**WHAT IS BEING ASKED:** Please write out all the data that follows exactly, without the pictures.

**TASK INPUTS:**
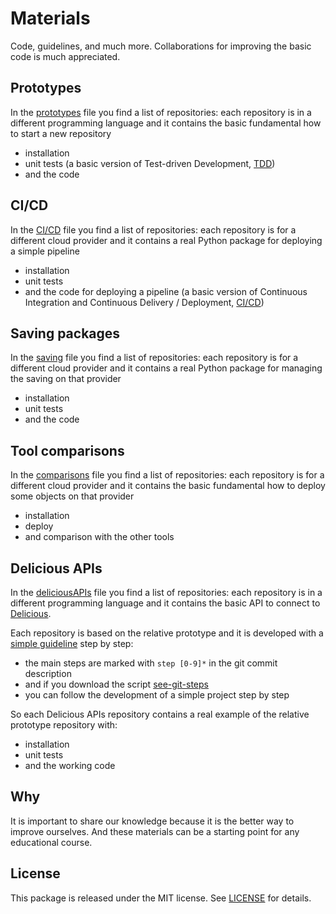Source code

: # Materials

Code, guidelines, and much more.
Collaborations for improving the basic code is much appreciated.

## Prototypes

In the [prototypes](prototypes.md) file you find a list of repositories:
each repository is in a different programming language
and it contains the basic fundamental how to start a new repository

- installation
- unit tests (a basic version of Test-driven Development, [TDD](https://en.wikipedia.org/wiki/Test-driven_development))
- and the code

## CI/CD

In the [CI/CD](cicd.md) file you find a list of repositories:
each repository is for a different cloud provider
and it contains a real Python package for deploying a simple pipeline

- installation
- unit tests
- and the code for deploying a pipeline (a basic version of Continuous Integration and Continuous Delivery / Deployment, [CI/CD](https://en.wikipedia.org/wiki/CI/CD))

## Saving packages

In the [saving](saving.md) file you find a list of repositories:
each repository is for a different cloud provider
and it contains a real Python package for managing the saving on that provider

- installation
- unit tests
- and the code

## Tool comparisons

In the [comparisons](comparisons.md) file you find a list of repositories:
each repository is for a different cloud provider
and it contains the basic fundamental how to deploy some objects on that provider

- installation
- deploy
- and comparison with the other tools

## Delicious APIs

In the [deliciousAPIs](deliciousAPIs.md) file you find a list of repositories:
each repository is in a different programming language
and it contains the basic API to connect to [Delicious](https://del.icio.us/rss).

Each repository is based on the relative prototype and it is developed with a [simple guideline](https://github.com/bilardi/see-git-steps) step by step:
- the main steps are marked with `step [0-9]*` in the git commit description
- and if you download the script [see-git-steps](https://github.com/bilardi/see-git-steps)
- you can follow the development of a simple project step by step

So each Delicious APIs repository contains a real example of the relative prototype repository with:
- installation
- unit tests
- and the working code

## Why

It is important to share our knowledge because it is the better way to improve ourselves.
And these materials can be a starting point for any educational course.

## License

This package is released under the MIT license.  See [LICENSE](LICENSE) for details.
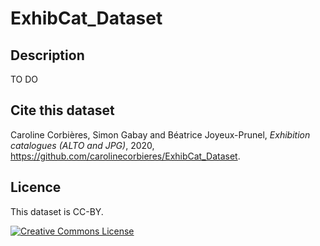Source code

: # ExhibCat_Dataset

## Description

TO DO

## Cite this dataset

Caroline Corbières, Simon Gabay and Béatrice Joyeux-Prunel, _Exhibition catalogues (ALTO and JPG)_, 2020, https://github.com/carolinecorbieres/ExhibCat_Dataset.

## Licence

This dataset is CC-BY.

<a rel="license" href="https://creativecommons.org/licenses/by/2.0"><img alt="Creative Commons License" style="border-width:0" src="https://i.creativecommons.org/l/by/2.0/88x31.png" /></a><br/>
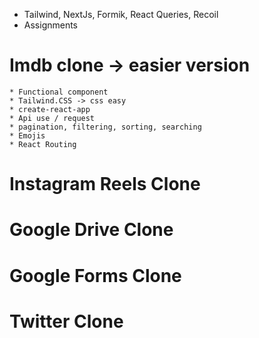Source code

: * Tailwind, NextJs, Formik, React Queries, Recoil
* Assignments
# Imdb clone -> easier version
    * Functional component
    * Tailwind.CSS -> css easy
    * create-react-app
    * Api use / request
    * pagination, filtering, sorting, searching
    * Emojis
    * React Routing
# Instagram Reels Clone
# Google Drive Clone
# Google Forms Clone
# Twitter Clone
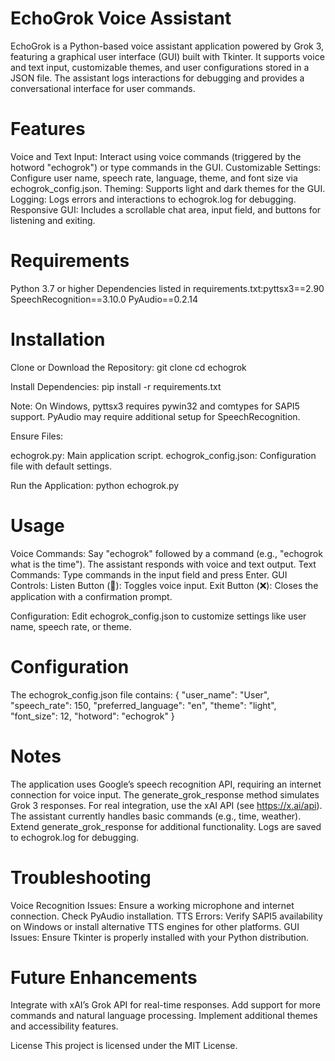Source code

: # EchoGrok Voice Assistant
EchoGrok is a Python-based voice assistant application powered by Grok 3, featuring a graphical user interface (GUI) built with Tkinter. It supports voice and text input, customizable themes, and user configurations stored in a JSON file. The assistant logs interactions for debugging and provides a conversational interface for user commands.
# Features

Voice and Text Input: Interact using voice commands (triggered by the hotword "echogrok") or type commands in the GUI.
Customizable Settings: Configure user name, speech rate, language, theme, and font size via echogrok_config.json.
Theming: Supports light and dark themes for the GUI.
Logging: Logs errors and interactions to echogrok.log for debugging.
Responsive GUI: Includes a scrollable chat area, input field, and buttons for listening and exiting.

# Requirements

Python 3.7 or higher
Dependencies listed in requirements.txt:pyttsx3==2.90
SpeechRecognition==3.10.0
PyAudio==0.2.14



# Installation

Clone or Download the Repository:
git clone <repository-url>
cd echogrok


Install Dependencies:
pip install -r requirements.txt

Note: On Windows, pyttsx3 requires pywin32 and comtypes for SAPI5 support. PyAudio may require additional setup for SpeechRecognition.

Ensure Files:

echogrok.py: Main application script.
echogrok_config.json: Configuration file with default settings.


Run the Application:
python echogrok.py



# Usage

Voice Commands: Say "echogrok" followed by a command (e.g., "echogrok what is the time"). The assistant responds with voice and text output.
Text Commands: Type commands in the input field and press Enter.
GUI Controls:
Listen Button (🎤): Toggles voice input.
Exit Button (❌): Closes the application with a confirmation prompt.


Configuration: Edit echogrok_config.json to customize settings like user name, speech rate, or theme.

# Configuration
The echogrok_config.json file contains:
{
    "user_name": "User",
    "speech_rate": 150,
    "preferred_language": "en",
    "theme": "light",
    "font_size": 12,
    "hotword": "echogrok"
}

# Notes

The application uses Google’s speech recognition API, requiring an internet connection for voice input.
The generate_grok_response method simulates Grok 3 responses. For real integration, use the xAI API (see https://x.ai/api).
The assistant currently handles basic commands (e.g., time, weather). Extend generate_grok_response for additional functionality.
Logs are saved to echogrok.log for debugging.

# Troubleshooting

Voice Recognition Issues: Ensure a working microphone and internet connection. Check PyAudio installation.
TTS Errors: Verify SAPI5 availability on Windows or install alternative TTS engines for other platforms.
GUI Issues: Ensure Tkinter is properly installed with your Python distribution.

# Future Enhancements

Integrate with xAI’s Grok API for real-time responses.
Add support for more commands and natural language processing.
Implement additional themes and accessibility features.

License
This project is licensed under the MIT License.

**REPLY TO THE TASK:**
Source code

: # Materials

Code, guidelines, and much more.
Collaborations for improving the basic code is much appreciated.

## Prototypes

In the [prototypes](prototypes.md) file you find a list of repositories:
each repository is in a different programming language
and it contains the basic fundamental how to start a new repository

- installation
- unit tests (a basic version of Test-driven Development, [TDD](https://en.wikipedia.org/wiki/Test-driven_development))
- and the code

## CI/CD

In the [CI/CD](cicd.md) file you find a list of repositories:
each repository is for a different cloud provider
and it contains a real Python package for deploying a simple pipeline

- installation
- unit tests
- and the code for deploying a pipeline (a basic version of Continuous Integration and Continuous Delivery / Deployment, [CI/CD](https://en.wikipedia.org/wiki/CI/CD))

## Saving packages

In the [saving](saving.md) file you find a list of repositories:
each repository is for a different cloud provider
and it contains a real Python package for managing the saving on that provider

- installation
- unit tests
- and the code

## Tool comparisons

In the [comparisons](comparisons.md) file you find a list of repositories:
each repository is for a different cloud provider
and it contains the basic fundamental how to deploy some objects on that provider

- installation
- deploy
- and comparison with the other tools

## Delicious APIs

In the [deliciousAPIs](deliciousAPIs.md) file you find a list of repositories:
each repository is in a different programming language
and it contains the basic API to connect to [Delicious](https://del.icio.us/rss).

Each repository is based on the relative prototype and it is developed with a [simple guideline](https://github.com/bilardi/see-git-steps) step by step:
- the main steps are marked with `step [0-9]*` in the git commit description
- and if you download the script [see-git-steps](https://github.com/bilardi/see-git-steps)
- you can follow the development of a simple project step by step

So each Delicious APIs repository contains a real example of the relative prototype repository with:
- installation
- unit tests
- and the working code

## Why

It is important to share our knowledge because it is the better way to improve ourselves.
And these materials can be a starting point for any educational course.

## License

This package is released under the MIT license.  See [LICENSE](LICENSE) for details.
Source code

: # ExhibCat_Dataset

## Description

TO DO

## Cite this dataset

Caroline Corbières, Simon Gabay and Béatrice Joyeux-Prunel, _Exhibition catalogues (ALTO and JPG)_, 2020, https://github.com/carolinecorbieres/ExhibCat_Dataset.

## Licence

This dataset is CC-BY.

<a rel="license" href="https://creativecommons.org/licenses/by/2.0"><img alt="Creative Commons License" style="border-width:0" src="https://i.creativecommons.org/l/by/2.0/88x31.png" /></a><br/>
Source code

: * Tailwind, NextJs, Formik, React Queries, Recoil
* Assignments
# Imdb clone -> easier version
    * Functional component
    * Tailwind.CSS -> css easy
    * create-react-app
    * Api use / request
    * pagination, filtering, sorting, searching
    * Emojis
    * React Routing
# Instagram Reels Clone
# Google Drive Clone
# Google Forms Clone
# Twitter Clone
Source code

: # EchoGrok Voice Assistant
EchoGrok is a Python-based voice assistant application powered by Grok 3, featuring a graphical user interface (GUI) built with Tkinter. It supports voice and text input, customizable themes, and user configurations stored in a JSON file. The assistant logs interactions for debugging and provides a conversational interface for user commands.
# Features

Voice and Text Input: Interact using voice commands (triggered by the hotword "echogrok") or type commands in the GUI.
Customizable Settings: Configure user name, speech rate, language, theme, and font size via echogrok_config.json.
Theming: Supports light and dark themes for the GUI.
Logging: Logs errors and interactions to echogrok.log for debugging.
Responsive GUI: Includes a scrollable chat area, input field, and buttons for listening and exiting.

# Requirements

Python 3.7 or higher
Dependencies listed in requirements.txt:pyttsx3==2.90
SpeechRecognition==3.10.0
PyAudio==0.2.14



# Installation

Clone or Download the Repository:
git clone <repository-url>
cd echogrok


Install Dependencies:
pip install -r requirements.txt

Note: On Windows, pyttsx3 requires pywin32 and comtypes for SAPI5 support. PyAudio may require additional setup for SpeechRecognition.

Ensure Files:

echogrok.py: Main application script.
echogrok_config.json: Configuration file with default settings.


Run the Application:
python echogrok.py



# Usage

Voice Commands: Say "echogrok" followed by a command (e.g., "echogrok what is the time"). The assistant responds with voice and text output.
Text Commands: Type commands in the input field and press Enter.
GUI Controls:
Listen Button (🎤): Toggles voice input.
Exit Button (❌): Closes the application with a confirmation prompt.


Configuration: Edit echogrok_config.json to customize settings like user name, speech rate, or theme.

# Configuration
The echogrok_config.json file contains:
{
    "user_name": "User",
    "speech_rate": 150,
    "preferred_language": "en",
    "theme": "light",
    "font_size": 12,
    "hotword": "echogrok"
}

# Notes

The application uses Google’s speech recognition API, requiring an internet connection for voice input.
The generate_grok_response method simulates Grok 3 responses. For real integration, use the xAI API (see https://x.ai/api).
The assistant currently handles basic commands (e.g., time, weather). Extend generate_grok_response for additional functionality.
Logs are saved to echogrok.log for debugging.

# Troubleshooting

Voice Recognition Issues: Ensure a working microphone and internet connection. Check PyAudio installation.
TTS Errors: Verify SAPI5 availability on Windows or install alternative TTS engines for other platforms.
GUI Issues: Ensure Tkinter is properly installed with your Python distribution.

# Future Enhancements

Integrate with xAI’s Grok API for real-time responses.
Add support for more commands and natural language processing.
Implement additional themes and accessibility features.

License
This project is licensed under the MIT License.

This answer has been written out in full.